-
Notifications
You must be signed in to change notification settings - Fork 29
Quick start
JATE2.0 is a modular, scalable, configurable and ready-to-use term extraction tool and development framework. It integrates with Apache Solr, and provides a number general-purpose plugins for text mining. Currently, JATE2.0 doesn't support multiple languages directly. Instead, it provides a framework so that various language specific plugins can be developed and configured.
This page explains several examples to get you started as quick as possible. Two youtube videos (Embedded Mode Demo and Plugin Mode Demo) are also available to help you quickly go through this tutorial.
JATE2.0 is based on JDK 1.8. Please download & install JAVA 1.8 or later.
JATE2.0 is based on Apache Solr 7.2.1. Please download & install . This is optional if you don't need to run JATE within your external Solr server (as in the Plugin mode).

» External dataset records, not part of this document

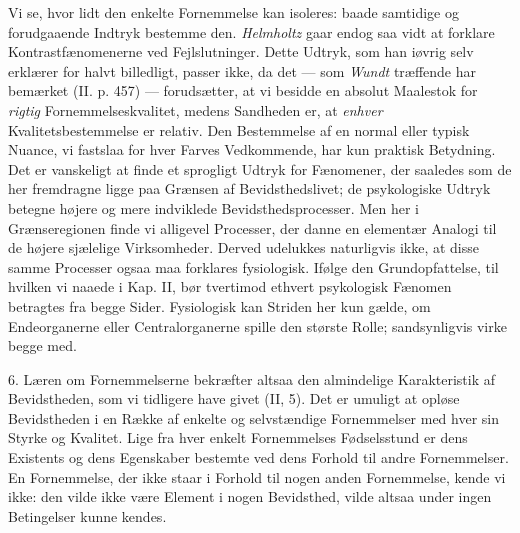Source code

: \documentclass[12pt,a4paper,openany]{book}
\begin{document}
Vi se, hvor lidt den enkelte Fornemmelse kan isoleres: baade samtidige
og forudgaaende Indtryk bestemme den. \emph{Helmholtz} gaar endog saa
vidt at forklare Kontrastfænomenerne ved Fejlslutninger. Dette Udtryk,
som han iøvrig selv erklærer for halvt billedligt, passer ikke, da det
--- som \emph{Wundt} træffende har bemærket (II. p. 457) ---
forudsætter, at vi besidde en absolut Maalestok for \emph{rigtig}
Fornemmelseskvalitet, medens Sandheden er, at \emph{enhver}
Kvalitetsbestemmelse er relativ. Den Bestemmelse af en normal eller
typisk Nuance, vi fastslaa for hver Farves Vedkommende, har kun praktisk
Betydning. Det er vanskeligt at finde et sprogligt Udtryk for Fænomener,
der saaledes som de her fremdragne ligge paa Grænsen af
Bevidsthedslivet; de psykologiske Udtryk betegne højere og mere
indviklede Bevidsthedsprocesser. Men her i Grænseregionen finde vi
alligevel Processer, der danne en elementær Analogi til de højere
sjælelige Virksomheder. Derved udelukkes naturligvis ikke, at disse
samme Processer ogsaa maa forklares fysiologisk. Ifølge den
Grundopfattelse, til hvilken vi naaede i Kap. II, bør tvertimod ethvert
psykologisk Fænomen betragtes fra begge Sider. Fysiologisk kan Striden
her kun gælde, om Endeorganerne eller Centralorganerne spille den
største Rolle; sandsynligvis virke begge med.

6. Læren om Fornemmelserne bekræfter altsaa den almindelige
Karakteristik af Bevidstheden, som vi tidligere have givet (II, 5). Det
er umuligt at opløse Bevidstheden i en Række af enkelte og selvstændige
Fornemmelser med hver sin Styrke og Kvalitet. Lige fra hver enkelt
Fornemmelses Fødselsstund er dens Existents og dens Egenskaber bestemte
ved dens Forhold til andre Fornemmelser. En Fornemmelse, der ikke staar
i Forhold til nogen anden Fornemmelse, kende vi ikke: den vilde ikke
være Element i nogen Bevidsthed, vilde altsaa under ingen Betingelser
kunne kendes.
\end{document}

Next, you need to download latest release of JATE2.0 via Nexus Repository or Git.
JATE uses Maven to manage its libraries. If you are using JATE as a library in your project, the only one library that is not available in the Maven central repository is Dragontools. For this, either manually configure it in your IDE, or run mvn install
to install it in your local maven repository properly.
Used version of dragontool from edu.drexel
doesn't exist at maven central. Alternatively, the same version exists at de.julielab
(credit to @catap) if you would like to configure JATE as external library in your project.
Maven setup of JATE2.0 is as following, if you are using JATE as a library:
<dependency>
<groupId>uk.ac.shef.dcs</groupId>
<artifactId>jate</artifactId>
<version>2.0-beta.11</version>
</dependency>
See more details in Using-JATE
JATE2.0 requires a Solr core's instance directory for indexing documents and storing term statistics. JATE2.0 testbed contains several examples of Solr Core configuration for different corpora. Note: document unique id field is mandatory and the field name MUST be 'id'.
jate.properties defines a number of properties you may need to configure JATE2.0 to work with your Solr instance. However if you use the default Solr instance configuration, you should not need to provide this file and this will automatically be loaded from class path.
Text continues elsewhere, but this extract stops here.